The management of habitat for non-game wildlife like songbirds can be very rewarding. My management practices are guided by some basic principles that help keep me pointed in the right direction: copy nature, enhance biodiversity, and plan for sustainable, cost-effective activities.
One such plan involves a few acres where I’m attempting to arrest and reverse the natural succession of pasture to fallow field to forest. The site was last grazed about 25 years ago and is now a mixture of herbaceous vegetation, woody shrubs and young trees. My management goals are to 1-arrest succession on the majority of the fallow field, keeping it in the brushy, shrub stage; 2-reverse succession on small areas within the shrub habitat, creating herbaceous, meadow-like openings; and 3-control invasive plant species. Habitat boundaries are irregular and lack clear definition to simulate nature. Mechanical control is favored over other methods. Songbird nest boxes were installed on posts in the herbaceous openings (six in all).
Brush-hogging to create an herbaceous opening; nest box on left
These types of habitats are preferred by dozens of wildlife species, from butterflies to deer, and have provided me with countless hours of recreation, nature study and photographic opportunities.
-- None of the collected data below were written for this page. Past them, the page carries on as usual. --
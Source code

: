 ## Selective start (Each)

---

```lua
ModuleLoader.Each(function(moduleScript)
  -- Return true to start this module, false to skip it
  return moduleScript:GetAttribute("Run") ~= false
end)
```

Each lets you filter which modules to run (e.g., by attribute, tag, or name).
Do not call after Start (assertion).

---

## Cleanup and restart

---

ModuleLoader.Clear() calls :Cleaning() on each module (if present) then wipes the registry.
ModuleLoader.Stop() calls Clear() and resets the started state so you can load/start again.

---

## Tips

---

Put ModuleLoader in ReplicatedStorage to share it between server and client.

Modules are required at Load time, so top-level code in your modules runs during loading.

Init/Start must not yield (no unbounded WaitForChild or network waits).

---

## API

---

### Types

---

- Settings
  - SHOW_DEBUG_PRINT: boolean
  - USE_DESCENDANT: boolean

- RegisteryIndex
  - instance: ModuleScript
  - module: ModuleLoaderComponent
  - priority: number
Part of a family group of White-tailed Deer using an herbaceous opening soon after it was created
This post features a group of birds with broad appeal and interest that are benefiting from my management plan: cavity-nesting songbirds that use artificial nest boxes. The most common nest box in the landscape, one designed for the Eastern Bluebird, was my pattern of choice. I was hoping for bluebirds but was also aware of the multi-use value of nest boxes, especially where natural cavities in trees are limiting. In open habitats, nest boxes are commonly occupied by House Wrens and Tree Swallows, and on rare occasions the Great Crested Flycatcher.
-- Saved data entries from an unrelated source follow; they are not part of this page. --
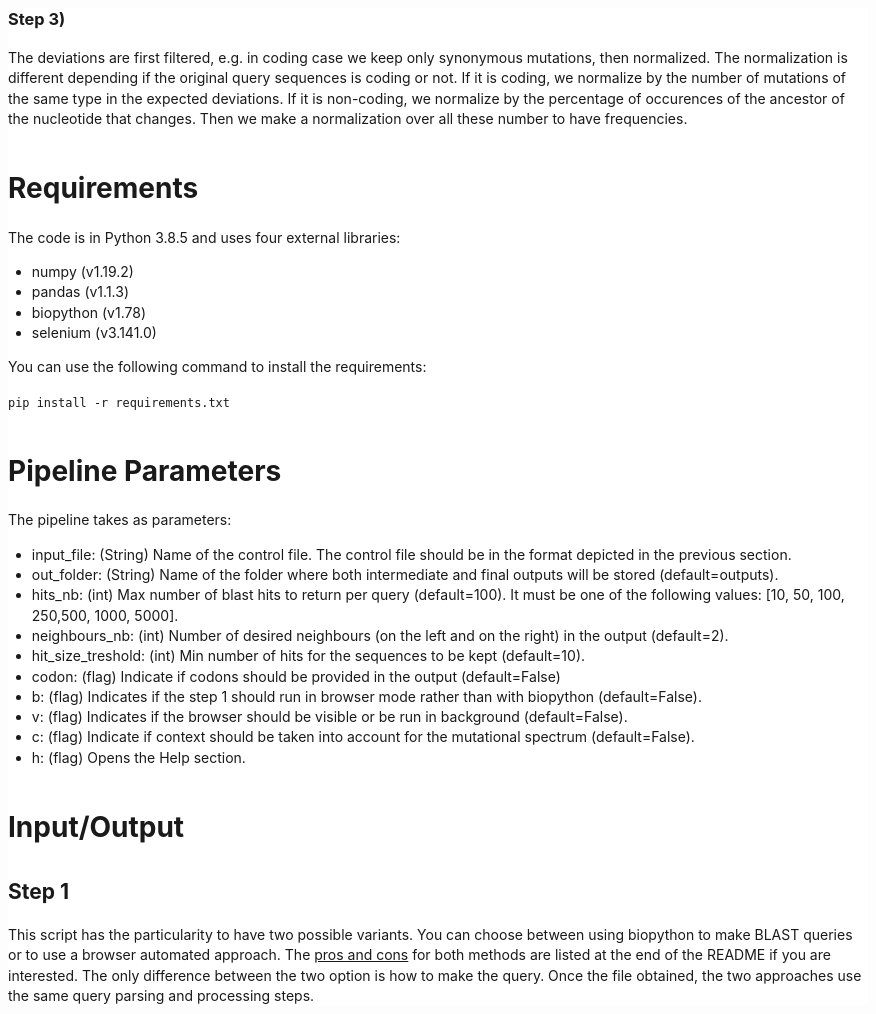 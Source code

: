 ### Step 3)

The deviations are first filtered, e.g. in coding case we keep only synonymous mutations, then normalized. The normalization is different depending if the original query sequences is coding or not. If it is coding, we normalize by the number of mutations of the same type in the expected deviations. If it is non-coding, we normalize by the percentage of occurences of the ancestor of the nucleotide that changes. Then we make a normalization over all these number to have frequencies.

# Requirements

The code is in Python 3.8.5 and uses four external libraries:

- numpy (v1.19.2)
- pandas (v1.1.3)
- biopython (v1.78)
- selenium (v3.141.0)

You can use the following command to install the requirements:

`pip install -r requirements.txt`


# Pipeline Parameters

The pipeline takes as parameters:  

- input_file: (String) Name of the control file. The control file should be in the format depicted in the previous section.
- out_folder: (String) Name of the folder where both intermediate and final outputs will be stored (default=outputs).
- hits_nb: (int) Max number of blast hits to return per query (default=100). It must be one of the following values: [10, 50, 100, 250,500, 1000, 5000].
- neighbours_nb: (int) Number of desired neighbours (on the left and on the right) in the output (default=2).
- hit_size_treshold: (int) Min number of hits for the sequences to be kept (default=10).
- codon: (flag) Indicate if codons should be provided in the output (default=False)
- b: (flag) Indicates if the step 1 should run in browser mode rather than with biopython (default=False).
- v: (flag) Indicates if the browser should be visible or be run in background (default=False).   
- c: (flag) Indicate if context should be taken into account for the mutational spectrum (default=False).
- h: (flag) Opens the Help section.

# Input/Output

## Step 1

This script has the particularity to have two possible variants. You can choose between using biopython to make BLAST queries or to use a browser automated approach. The [pros and cons](#automated-browser-vs-biopython) for both methods are listed at the end of the README if you are interested. The only difference between the two option is how to make the query. Once the file obtained, the two approaches use the same query parsing and processing steps.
House Wrens can be a bit of a nuisance, stuffing every nest box in sight with twigs, floor to ceiling, to discourage the competition (my father once counted over 700 twigs in a dummy nest – a considerable amount of work – for both parties!)
Tree Swallows in early April, resting, preening, and scouting nest boxes (5)
Great Crested Flycatchers first claimed a meadow nest box three years ago. I knew that they were cavity nesters, but had never seen them occupy a nest box. The entrance hole to this box had been enlarged slightly by a Red Squirrel, perhaps making it more suitable for the flycatchers.
Great Crested Flycatchers, nest building (4)
All of the featured species consume large quantities of insects throughout the spring and summer months, contributing to ecosystem stability and biodiversity.
Great Crested Flycatcher with food for its young
Eastern Bluebirds prefer open habitats with low, herbaceous plant cover, such as pastures and large lawns. Without periodic maintenance, fallow fields eventually lose these characteristics and the bluebirds inhabitants as well
One of a winter (January) flock of 8 – 10 bluebirds, an unusual sighting.
A pair of Eastern Bluebirds that claimed a nest box on one of the recently cleared openings; resting, feeding, nest building, and guarding the nest box.
Eastern Bluebird, male
Eastern Bluebird, male
Eastern Bluebird, female
Eastern Bluebird, female, nest building
Eastern Bluebird, male, guarding the nest box as Tree Swallows swarmed in to investigate.
I’m obviously an advocate of artificial nest boxes for wildlife, particularly when a need is identified. However, I also feel that natural tree cavities should be the highest priority. I locate and protect den trees when working in the woods and sometimes create potential den or nest trees if natural cavities are lacking.